Identifiable representation learning addresses this by ensuring models recover representations that are unique up to a known class of transformations (permutation, linear, affine, etc.). However, even theoretically identifiable models need empirical validation to confirm they behave consistently in practice.

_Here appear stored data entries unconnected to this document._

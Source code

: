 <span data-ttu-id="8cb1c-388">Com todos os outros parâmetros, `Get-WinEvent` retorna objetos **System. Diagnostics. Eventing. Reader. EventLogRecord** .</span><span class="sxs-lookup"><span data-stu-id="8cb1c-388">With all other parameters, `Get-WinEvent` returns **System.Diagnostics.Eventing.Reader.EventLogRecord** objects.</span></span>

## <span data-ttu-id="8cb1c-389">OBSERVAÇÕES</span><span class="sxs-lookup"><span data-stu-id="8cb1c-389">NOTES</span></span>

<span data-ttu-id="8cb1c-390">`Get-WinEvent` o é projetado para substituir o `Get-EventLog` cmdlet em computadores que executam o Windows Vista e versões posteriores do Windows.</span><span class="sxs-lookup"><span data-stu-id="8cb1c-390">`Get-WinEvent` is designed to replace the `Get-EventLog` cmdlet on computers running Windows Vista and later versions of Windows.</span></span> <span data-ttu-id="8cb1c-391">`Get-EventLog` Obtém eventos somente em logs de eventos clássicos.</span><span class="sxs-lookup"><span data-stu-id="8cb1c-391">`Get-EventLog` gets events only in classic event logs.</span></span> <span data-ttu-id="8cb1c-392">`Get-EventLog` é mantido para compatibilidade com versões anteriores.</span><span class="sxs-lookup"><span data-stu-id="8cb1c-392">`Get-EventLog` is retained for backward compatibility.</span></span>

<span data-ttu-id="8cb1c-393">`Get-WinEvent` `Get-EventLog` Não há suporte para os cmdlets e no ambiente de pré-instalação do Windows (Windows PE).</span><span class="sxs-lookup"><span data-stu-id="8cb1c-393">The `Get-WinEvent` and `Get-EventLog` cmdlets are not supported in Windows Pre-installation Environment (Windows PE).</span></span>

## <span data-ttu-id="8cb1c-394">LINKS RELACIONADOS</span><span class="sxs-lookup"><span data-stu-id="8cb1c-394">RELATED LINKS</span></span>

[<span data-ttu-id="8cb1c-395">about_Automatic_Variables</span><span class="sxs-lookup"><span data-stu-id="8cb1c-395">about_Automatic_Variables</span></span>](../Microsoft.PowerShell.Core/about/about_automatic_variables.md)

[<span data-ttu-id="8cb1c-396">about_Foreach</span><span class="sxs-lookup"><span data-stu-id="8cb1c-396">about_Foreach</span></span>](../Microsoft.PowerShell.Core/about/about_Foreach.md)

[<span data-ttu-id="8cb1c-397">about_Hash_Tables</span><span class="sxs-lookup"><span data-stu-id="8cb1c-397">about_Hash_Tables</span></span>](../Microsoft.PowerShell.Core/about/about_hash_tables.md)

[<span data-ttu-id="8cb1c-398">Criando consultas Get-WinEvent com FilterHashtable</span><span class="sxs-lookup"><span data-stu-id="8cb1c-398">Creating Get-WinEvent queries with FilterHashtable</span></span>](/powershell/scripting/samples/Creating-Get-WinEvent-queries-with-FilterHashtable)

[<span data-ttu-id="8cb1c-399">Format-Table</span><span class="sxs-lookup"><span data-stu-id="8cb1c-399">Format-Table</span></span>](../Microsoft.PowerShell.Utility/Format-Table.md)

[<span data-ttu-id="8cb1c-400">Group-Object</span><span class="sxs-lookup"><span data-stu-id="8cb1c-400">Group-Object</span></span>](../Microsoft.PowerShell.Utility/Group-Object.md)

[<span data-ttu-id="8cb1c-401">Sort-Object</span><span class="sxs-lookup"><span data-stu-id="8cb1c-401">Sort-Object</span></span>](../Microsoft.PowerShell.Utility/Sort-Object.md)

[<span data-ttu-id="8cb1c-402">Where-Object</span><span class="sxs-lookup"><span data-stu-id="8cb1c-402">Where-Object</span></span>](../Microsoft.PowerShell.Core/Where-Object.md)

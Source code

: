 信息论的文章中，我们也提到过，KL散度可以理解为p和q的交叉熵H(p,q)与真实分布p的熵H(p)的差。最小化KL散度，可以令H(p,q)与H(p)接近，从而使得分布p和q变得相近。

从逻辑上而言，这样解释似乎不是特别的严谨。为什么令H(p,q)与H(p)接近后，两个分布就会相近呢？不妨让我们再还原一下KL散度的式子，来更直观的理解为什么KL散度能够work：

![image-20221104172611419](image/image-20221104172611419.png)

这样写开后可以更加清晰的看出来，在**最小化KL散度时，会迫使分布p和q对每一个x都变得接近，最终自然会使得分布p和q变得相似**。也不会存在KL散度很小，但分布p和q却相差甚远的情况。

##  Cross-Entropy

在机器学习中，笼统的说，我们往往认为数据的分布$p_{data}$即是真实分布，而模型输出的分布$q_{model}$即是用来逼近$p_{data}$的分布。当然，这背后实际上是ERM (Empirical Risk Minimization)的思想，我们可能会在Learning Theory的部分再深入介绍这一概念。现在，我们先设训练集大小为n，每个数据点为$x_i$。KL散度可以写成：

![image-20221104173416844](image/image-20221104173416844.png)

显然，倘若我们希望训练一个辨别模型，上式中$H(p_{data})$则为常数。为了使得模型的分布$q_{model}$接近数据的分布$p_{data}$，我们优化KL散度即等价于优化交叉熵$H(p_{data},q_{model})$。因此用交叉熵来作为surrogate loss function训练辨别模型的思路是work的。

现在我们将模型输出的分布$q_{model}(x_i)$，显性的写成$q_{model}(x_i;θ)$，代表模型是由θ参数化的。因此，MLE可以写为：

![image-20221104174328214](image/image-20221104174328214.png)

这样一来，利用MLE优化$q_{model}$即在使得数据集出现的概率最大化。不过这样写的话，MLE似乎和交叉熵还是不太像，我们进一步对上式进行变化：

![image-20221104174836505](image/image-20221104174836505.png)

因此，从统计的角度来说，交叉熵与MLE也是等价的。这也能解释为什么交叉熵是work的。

🐟iTuna closes this gap by providing a lightweight, model-agnostic framework to:

  1. Train multiple instances of a model with different random seeds
  2. Align their embeddings under the appropriate indeterminacy class
  3. Measure how consistent the learned representations are

Think of it as a unit test for reproducibility of learned embeddings.

Features

  • sklearn-compatible: Works with any transformer implementing fit, transform, and standard sklearn conventions
  • Built-in indeterminacy classes:
    • Identity - no transformation needed (model is already fully identifiable)
    • Permutation - handles sign flips and component reordering (e.g., FastICA)
    • Linear - linear transformation alignment (e.g., PCA)
    • Affine - linear transformation with intercept (e.g., CEBRA)
  • Consistency scoring: Quantifies how stable embeddings are across runs
  • Embedding alignment: Returns aligned embeddings for downstream analysis
  • Flexible backends: In-memory, disk caching, distributed execution, and DataJoint support

Installation

pip install ituna

or alternative install from source

pip install git+https://github.com/dynamical-inference/ituna.git

Optional extras:

pip install "git+https://github.com/dynamical-inference/ituna.git#egg=ituna[datajoint]"  # DataJoint backend for database-backed caching
pip install "git+https://github.com/dynamical-inference/ituna.git#egg=ituna[dev]"        # Development dependencies (pytest, etc.)

Quickstart

import numpy as np
from sklearn.decomposition import FastICA

from ituna import ConsistencyEnsemble, metrics

# Generate sample data
X = np.random.randn(1000, 64)

# Create a consistency ensemble
ensemble = ConsistencyEnsemble(
    estimator=FastICA(n_components=16, max_iter=500),
    consistency_transform=metrics.PairwiseConsistency(
        indeterminacy=metrics.Permutation(),  # FastICA is identifiable up to permutation
        symmetric=False,
        include_diagonal=True,
    ),
    random_states=5,  # Train 5 instances with different seeds
)

# Fit and evaluate
ensemble.fit(X)
print("Consistency score:", ensemble.score(X))

# Get aligned embeddings
emb = ensemble.transform(X)
print("Embedding shape:", emb.shape)

Documentation

Full documentation is available at dynamical-inference.github.io/ituna.

Backends

🐟iTuna supports different backends for caching and distributed computation:

from ituna import ConsistencyEnsemble, config, metrics
from sklearn.decomposition import FastICA

ensemble = ConsistencyEnsemble(
    estimator=FastICA(n_components=16, max_iter=500),
    consistency_transform=metrics.PairwiseConsistency(
        indeterminacy=metrics.Permutation(),
    ),
    random_states=10,
)

# Enable disk caching (avoids re-fitting identical models)
with config.config_context(DEFAULT_BACKEND="disk_cache"):
    ensemble.fit(X)

# Distributed execution with multiple workers
with config.config_context(
    DEFAULT_BACKEND="disk_cache_distributed",
    BACKEND_KWARGS={"trigger_type": "auto", "num_workers": 4},
):
    ensemble.fit(X)

CLI Commands

For large-scale experiments, use the command-line tools:

# Local distributed backend
ituna-fit-distributed --sweep-name <sweep-uuid> --cache-dir ./cache

# DataJoint backend
ituna-fit-distributed-datajoint --sweep-name <sweep-uuid> --schema-name myschema

Development

# Clone and install in development mode
git clone https://github.com/dynamical-inference/ituna.git
cd ituna
pip install -e .[dev]

# Run tests
pytest tests -v

# Setup pre-commit hooks
pre-commit install

For the full development guide β€” branching conventions, code style, building docs, and the release process β€” see CONTRIBUTING.md.

Citation

If you use 🐟iTuna in your research, please cite:

@software{ituna,
  author = {Schmidt, Tobias and Schneider, Steffen},
  title = {iTuna: Tune machine learning models for empirical identifiability and consistency},
  url = {https://github.com/dynamical-inference/ituna},
  version = {0.1.0},
}

License

🐟iTuna is released under the MIT License. If you re-use parts of the iTuna code in your own package, please make sure to copy & paste the contents of the LICENSE file into a NOTICE in your repository.